§ **What this task involves**
Return the lines below that contain the word "sudo".

Saved data entries:
────────

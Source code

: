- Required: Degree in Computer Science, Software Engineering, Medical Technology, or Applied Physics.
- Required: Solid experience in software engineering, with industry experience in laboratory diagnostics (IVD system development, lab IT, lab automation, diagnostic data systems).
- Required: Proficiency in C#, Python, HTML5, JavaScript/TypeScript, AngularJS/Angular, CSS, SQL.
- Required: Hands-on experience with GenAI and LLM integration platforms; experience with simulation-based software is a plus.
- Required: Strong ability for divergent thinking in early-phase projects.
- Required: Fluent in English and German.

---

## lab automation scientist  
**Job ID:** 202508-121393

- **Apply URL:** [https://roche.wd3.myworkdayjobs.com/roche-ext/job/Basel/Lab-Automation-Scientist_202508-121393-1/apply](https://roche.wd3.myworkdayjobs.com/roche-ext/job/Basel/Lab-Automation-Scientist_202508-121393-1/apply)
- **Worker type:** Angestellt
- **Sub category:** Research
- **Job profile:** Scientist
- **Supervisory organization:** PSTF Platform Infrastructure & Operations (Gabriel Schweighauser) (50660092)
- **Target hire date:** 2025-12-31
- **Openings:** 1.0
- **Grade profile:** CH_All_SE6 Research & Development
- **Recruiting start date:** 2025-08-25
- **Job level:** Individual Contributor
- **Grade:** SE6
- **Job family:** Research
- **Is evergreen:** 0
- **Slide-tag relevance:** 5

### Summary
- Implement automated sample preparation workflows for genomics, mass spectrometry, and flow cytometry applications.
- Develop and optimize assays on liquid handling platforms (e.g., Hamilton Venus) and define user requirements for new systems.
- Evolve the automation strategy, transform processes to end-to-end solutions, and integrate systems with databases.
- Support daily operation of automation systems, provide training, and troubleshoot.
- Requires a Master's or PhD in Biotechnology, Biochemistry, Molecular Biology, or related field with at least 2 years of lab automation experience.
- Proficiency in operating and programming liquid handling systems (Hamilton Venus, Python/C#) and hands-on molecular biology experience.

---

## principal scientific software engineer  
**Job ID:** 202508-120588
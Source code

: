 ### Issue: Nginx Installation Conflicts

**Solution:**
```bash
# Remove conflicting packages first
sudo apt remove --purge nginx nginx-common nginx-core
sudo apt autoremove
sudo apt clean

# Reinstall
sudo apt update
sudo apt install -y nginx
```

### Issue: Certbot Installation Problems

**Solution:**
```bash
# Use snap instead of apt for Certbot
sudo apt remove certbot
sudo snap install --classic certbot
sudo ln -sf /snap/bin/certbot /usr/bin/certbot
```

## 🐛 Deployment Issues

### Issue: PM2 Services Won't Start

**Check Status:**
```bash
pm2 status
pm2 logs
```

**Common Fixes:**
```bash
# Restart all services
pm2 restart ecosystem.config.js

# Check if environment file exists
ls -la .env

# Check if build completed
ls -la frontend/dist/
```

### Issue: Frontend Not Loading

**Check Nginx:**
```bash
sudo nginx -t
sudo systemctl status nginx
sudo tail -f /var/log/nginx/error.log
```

────────

§ **The answer**
sudo apt remove --purge nginx nginx-common nginx-core
sudo apt autoremove
sudo apt clean
sudo apt update
sudo apt install -y nginx
sudo apt remove certbot
sudo snap install --classic certbot
sudo ln -sf /snap/bin/certbot /usr/bin/certbot
sudo nginx -t
sudo systemctl status nginx
sudo tail -f /var/log/nginx/error.log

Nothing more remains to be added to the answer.